Le feuilleton autour du report de la rencontre de la 29e journée de Ligue 1 entre le Racing Club de Lens et le Paris Saint-Germain, prévue le 11 avril au Stade Bollaert, continue de faire grand bruit. Comme attendu, le club de la Capitale a sollicité la LFP pour décaler cette affiche, afin de mieux gérer son calendrier en C1 et de bénéficier de quelques jours de repos entre les deux matchs de 1/4 de finale face à Liverpool. Une démarche déjà entreprise face à Nantes quelques semaines plus tôt, mais qui ne rencontre pas cette fois le même succès. Directement concerné, le RC Lens se montre beaucoup plus réticent à l’idée de modifier une date fixée en amont.

Car le contexte sportif pèse lourd dans ce dossier. En effet, les deux formations sont engagées dans une lutte serrée en haut du classement, donnant ainsi à cette rencontre des allures de choc décisif pour le titre. Dans ces conditions, le club artésien refuse d’accorder un avantage potentiel à son concurrent direct. En interne comme publiquement, la position du club présidé par Joseph Oughourlian a toujours été claire : pas question de bouleverser l’équité de la Ligue 1 pour répondre aux contraintes européennes du PSG.
Le RC Lens tient tête au PSG !
Dans un communiqué officiel, le RC Lens a détaillé les raisons de son opposition. Le club nordiste insiste sur le respect du calendrier, rappelant que chacun était alors tenu de s’y conformer. « Le 6 mars dernier, la programmation de la rencontre opposant le Racing Club de Lens au Paris Saint-Germain a été arrêtée, officialisant un cadre auquel chacun était alors convié à se conformer.
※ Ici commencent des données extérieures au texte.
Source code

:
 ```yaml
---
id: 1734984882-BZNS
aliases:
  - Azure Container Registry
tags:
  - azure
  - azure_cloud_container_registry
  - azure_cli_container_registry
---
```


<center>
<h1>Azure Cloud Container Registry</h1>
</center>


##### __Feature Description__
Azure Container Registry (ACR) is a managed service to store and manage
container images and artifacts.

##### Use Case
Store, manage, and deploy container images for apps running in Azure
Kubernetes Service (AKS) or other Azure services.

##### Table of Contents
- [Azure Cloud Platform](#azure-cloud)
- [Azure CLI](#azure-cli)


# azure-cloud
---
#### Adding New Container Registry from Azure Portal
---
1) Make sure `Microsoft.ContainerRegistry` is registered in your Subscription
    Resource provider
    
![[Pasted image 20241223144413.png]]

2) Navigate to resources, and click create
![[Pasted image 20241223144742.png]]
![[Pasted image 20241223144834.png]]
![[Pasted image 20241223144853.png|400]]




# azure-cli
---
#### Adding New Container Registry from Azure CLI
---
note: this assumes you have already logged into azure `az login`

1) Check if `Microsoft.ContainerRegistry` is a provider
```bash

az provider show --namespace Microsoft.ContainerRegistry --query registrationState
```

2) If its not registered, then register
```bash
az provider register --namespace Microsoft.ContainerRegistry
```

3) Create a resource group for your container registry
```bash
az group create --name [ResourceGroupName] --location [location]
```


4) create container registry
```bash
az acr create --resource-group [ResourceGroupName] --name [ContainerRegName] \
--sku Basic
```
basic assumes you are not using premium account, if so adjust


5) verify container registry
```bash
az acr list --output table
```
Dans un esprit de responsabilité et de mesure, le Racing Club de Lens a, dès les premières sollicitations, fait connaître au PSG son intention de ne pas voir cette date modifiée. Fidèle à une certaine idée de la stabilité sportive, le club avait également choisi de s’astreindre à toute communication publique sur ce sujet. Cependant, la multiplication récente de prises de parole, d’interventions et de suggestions diverses nous conduit aujourd’hui à sortir de cette réserve », indiquent les Lensois dans un premier temps.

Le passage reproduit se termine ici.